» **Task statement**
Please report how many lines of the following entries hold the word "Date", giving the number alone.

_ _ _ _ _

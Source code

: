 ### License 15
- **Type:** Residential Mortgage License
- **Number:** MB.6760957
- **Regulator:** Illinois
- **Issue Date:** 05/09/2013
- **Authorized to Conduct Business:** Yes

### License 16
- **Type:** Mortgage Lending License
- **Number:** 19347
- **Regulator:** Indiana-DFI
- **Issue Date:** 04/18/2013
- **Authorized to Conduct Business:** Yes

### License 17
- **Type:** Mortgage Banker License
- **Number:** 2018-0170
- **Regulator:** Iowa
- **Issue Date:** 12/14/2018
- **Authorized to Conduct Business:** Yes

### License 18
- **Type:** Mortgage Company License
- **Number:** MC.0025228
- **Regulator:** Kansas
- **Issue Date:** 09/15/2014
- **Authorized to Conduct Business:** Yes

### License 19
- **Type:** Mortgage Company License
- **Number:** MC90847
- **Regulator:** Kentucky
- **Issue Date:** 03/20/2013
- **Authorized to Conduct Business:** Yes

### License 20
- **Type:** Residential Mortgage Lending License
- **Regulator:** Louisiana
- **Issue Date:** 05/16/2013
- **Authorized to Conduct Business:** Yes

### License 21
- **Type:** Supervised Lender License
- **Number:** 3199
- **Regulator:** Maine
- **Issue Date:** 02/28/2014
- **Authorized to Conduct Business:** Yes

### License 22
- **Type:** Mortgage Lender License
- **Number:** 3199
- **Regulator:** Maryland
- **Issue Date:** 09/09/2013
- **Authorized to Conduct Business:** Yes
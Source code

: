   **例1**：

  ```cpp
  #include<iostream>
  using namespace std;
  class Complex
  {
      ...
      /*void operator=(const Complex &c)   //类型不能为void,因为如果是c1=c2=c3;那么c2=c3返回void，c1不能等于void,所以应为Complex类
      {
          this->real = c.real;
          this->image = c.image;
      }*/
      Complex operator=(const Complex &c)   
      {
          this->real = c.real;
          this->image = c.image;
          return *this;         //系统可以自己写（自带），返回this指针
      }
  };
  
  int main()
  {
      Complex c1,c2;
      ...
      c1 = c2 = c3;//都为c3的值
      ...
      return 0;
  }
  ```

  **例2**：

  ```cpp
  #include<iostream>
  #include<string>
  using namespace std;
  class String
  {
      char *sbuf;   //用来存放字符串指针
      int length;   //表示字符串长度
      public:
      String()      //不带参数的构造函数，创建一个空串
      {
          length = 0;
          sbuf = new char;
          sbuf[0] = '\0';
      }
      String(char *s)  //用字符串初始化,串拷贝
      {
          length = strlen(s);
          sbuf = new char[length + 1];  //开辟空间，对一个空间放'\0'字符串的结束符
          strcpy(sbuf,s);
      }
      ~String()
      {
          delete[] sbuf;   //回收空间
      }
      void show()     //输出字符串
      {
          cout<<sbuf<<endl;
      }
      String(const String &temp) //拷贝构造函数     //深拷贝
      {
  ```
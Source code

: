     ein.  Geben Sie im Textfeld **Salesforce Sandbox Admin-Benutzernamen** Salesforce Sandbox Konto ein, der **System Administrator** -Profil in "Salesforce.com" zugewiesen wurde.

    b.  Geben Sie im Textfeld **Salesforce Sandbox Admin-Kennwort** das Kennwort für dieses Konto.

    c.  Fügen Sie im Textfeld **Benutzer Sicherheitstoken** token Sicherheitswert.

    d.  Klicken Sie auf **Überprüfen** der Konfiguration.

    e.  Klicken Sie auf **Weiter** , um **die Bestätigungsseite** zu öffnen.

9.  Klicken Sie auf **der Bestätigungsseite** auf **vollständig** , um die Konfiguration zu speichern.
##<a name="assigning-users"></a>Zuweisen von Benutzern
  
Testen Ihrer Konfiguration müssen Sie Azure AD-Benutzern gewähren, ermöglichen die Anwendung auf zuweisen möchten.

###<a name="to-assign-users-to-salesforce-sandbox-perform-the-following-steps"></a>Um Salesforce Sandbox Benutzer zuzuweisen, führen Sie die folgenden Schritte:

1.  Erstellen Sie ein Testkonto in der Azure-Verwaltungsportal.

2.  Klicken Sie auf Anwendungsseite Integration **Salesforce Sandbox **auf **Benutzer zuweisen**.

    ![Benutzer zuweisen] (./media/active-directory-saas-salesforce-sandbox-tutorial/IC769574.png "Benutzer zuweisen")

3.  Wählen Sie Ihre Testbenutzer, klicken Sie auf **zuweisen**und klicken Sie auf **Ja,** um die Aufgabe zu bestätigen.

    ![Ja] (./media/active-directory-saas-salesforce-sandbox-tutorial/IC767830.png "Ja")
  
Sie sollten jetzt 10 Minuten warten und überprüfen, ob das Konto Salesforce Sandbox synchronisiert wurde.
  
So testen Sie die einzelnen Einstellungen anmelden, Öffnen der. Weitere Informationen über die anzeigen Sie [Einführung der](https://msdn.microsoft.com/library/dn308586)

_ _ _ _ _

» **Task result**
8